Mr Abe is now arguably the world leader most chummy with incumbent commander-in-chief Donald Trump, and both men have been in lockstep over issues like North Korea.
Other opposition leaders have expressed their unease over Mr Trump's rhetoric.
Japanese reports say the two leaders are going to play golf when the US leader visits Japan as part of his Asia tour early next month.
6. RACE IS ON FOR JAPAN'S MAIN OPPOSITION PARTY
The hustings started out as a two-horse race between the LDP and the newly-formed Kibo no To (Party of Hope), which is led by Mr Abe's ally-turned-foe, Tokyo Governor Yuriko Koike.
But it soon became apparent to voters that Kibo no To is practically an ideological carbon copy of the LDP. What also left voters scratching their heads is its vague campaign platform that reeks of populism and is lacking in details. It was dubbed "12 zeroes" to, among other things, rid Japan of hay fever and Tokyo of its rush hour insanity.
Also turning the tide against Ms Koike's favour is how she had turned her back on her initial promise to take in candidates from the splintered opposition Democratic Party (DP). But she later said she will "eliminate" left-leaning DP lawmakers who are unable to stand by Kibo no To's platform of constitutional revision.
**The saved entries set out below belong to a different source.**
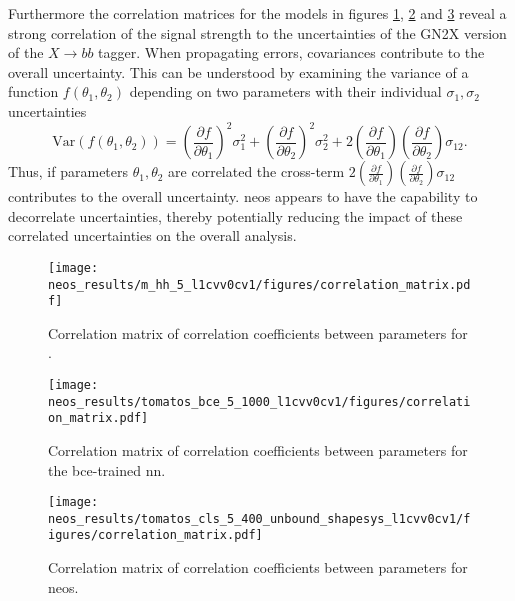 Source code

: Furthermore the correlation matrices for the models in figures \ref{fig:correlation_matrix_m_hh}, \ref{fig:correlation_matrix_bce} and \ref{fig:correlation_matrix_cls} reveal a strong correlation of the signal strength to the uncertainties of the GN2X version of the $X\rightarrow bb$ tagger. When propagating errors, covariances contribute to the overall uncertainty. This can be understood by examining the variance of a function $f(\theta_1, \theta_2)$ depending on two parameters with their individual $\sigma_1,\sigma_2$ uncertainties
\begin{equation}
    \text{Var}(f(\theta_1, \theta_2)) = \left( \frac{\partial f}{\partial \theta_1} \right)^2 \sigma_1^2 + \left( \frac{\partial f}{\partial \theta_2} \right)^2 \sigma_2^2 + 2 \left( \frac{\partial f}{\partial \theta_1} \right) \left( \frac{\partial f}{\partial \theta_2} \right) \sigma_{12}.
\end{equation}
Thus, if parameters $\theta_1, \theta_2$ are correlated the cross-term \(2 \left( \frac{\partial f}{\partial \theta_1} \right) \left( \frac{\partial f}{\partial \theta_2} \right) \sigma_{12}\) contributes to the overall uncertainty. \ac{neos} appears to have the capability to decorrelate uncertainties, thereby potentially reducing the impact of these correlated uncertainties on the overall analysis. 

\begin{figure}
    \centering
    \texttt{[image: neos\_results/m\_hh\_5\_l1cvv0cv1/figures/correlation\_matrix.pdf]}
    \caption[]{Correlation matrix of correlation coefficients between parameters for \mhh.}
    \label{fig:correlation_matrix_m_hh}
\end{figure}
\begin{figure}
    \centering
    \texttt{[image: neos\_results/tomatos\_bce\_5\_1000\_l1cvv0cv1/figures/correlation\_matrix.pdf]}
    \caption[]{Correlation matrix of correlation coefficients between parameters for the \ac{bce}-trained \ac{nn}.}
    \label{fig:correlation_matrix_bce}
\end{figure}
\begin{figure}
    \centering
    \texttt{[image: neos\_results/tomatos\_cls\_5\_400\_unbound\_shapesys\_l1cvv0cv1/figures/correlation\_matrix.pdf]}
    \caption[]{Correlation matrix of correlation coefficients between parameters for \ac{neos}.}
    \label{fig:correlation_matrix_cls}
\end{figure}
Those who came on board were also made to ink an ideological oath.
This led the DP's left-leaning faction to launch a left-leaning reformist party of their own, known as the Constitutional Democratic Party of Japan (CDP).
The CDP has been making waves, surging ahead of Kibo no To in several media surveys.
The CDP has also become Japan's most popular political party on Twitter, with 185,025 followers. This is more than the LDP's 130,000 followers, while Kibo no To has 12,900 followers.
7. FACES TO WATCH IN JAPANESE POLITICS
Politics is a family business in Japan, where nearly 40 per cent of the LDP's lawmakers are said to be descendants of former politicians.
Among the rising stars to watch this election is Mr Shinjiro Koizumi, the 36-year-old bachelor son of charismatic former premier Junichiro Koizumi. He has been touted as Japan's Macron and a future prime minister candidate since being elected in a 2009 Lower House poll.
Former Chief Cabinet Secretary Yukio Edano, 53, who is known for helming press conferences in blue overalls in the wake of the 2011 Fukushima crisis, has also captured media attention as the leader of Japan's newest political party. His Constitutional Democratic Party of Japan (CDP) is a splinter party of former opposition Democratic Party.
Mr Edano has won a back-handed compliment from the most unlikely of supporters - former Tokyo governor Shintaro Ishihara. Mr Ishihara, an ultra-nationalist, praised him for "remaining true to what he believes in".
"He looks to me like a real man," Mr Ishihara said, unlike the "many candidates who ran away and became turncoats".